◆ **RECORDS TO PROCESS**
------------------------------------------------------------

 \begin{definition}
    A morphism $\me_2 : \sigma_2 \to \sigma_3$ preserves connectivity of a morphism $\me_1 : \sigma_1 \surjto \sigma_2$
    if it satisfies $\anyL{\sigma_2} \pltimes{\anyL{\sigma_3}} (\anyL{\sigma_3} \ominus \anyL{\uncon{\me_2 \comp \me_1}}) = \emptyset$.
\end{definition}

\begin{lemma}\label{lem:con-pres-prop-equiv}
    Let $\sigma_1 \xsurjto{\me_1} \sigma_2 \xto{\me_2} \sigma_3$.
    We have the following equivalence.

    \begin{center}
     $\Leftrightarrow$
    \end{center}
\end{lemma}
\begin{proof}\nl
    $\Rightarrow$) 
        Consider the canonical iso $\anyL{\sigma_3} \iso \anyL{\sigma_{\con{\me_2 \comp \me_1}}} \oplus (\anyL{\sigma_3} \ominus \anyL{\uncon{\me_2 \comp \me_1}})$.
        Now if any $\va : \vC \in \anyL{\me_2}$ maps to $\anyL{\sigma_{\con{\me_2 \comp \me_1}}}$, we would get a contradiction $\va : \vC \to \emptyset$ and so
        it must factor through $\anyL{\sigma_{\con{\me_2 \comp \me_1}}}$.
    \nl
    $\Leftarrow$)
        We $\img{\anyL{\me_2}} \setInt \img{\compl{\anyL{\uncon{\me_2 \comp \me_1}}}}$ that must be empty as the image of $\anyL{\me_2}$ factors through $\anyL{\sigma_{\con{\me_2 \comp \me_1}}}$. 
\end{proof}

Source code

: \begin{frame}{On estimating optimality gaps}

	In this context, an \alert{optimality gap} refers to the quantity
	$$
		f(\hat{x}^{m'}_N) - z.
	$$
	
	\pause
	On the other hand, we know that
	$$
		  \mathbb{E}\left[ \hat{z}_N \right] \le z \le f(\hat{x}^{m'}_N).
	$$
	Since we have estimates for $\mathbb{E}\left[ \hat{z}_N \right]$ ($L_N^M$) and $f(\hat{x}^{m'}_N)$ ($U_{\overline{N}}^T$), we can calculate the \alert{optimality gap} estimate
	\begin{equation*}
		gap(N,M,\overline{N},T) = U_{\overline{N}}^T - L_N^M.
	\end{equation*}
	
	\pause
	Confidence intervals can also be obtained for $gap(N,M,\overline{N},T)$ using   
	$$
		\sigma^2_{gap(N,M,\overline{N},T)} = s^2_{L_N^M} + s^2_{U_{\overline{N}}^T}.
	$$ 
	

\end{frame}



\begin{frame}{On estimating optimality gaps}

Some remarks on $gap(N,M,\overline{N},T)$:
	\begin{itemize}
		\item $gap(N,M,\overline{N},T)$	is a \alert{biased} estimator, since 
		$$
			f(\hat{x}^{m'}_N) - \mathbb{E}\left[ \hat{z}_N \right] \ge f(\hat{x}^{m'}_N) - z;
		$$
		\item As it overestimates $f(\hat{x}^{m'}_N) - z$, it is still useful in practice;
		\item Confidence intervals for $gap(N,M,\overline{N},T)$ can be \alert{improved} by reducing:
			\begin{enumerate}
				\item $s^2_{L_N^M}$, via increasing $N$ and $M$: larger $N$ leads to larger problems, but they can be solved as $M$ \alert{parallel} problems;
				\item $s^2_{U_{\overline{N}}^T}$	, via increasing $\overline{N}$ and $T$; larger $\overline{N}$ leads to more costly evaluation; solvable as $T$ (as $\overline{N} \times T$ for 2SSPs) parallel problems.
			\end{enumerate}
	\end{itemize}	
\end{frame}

------------------------------------------------------------

◆ **WORK ORDER**
The expected output is every line from the material above where "mathbb" can be found.

◆ **EXPECTED OUTPUT**
		  \mathbb{E}\left[ \hat{z}_N \right] \le z \le f(\hat{x}^{m'}_N).
	Since we have estimates for $\mathbb{E}\left[ \hat{z}_N \right]$ ($L_N^M$) and $f(\hat{x}^{m'}_N)$ ($U_{\overline{N}}^T$), we can calculate the \alert{optimality gap} estimate
			f(\hat{x}^{m'}_N) - \mathbb{E}\left[ \hat{z}_N \right] \ge f(\hat{x}^{m'}_N) - z;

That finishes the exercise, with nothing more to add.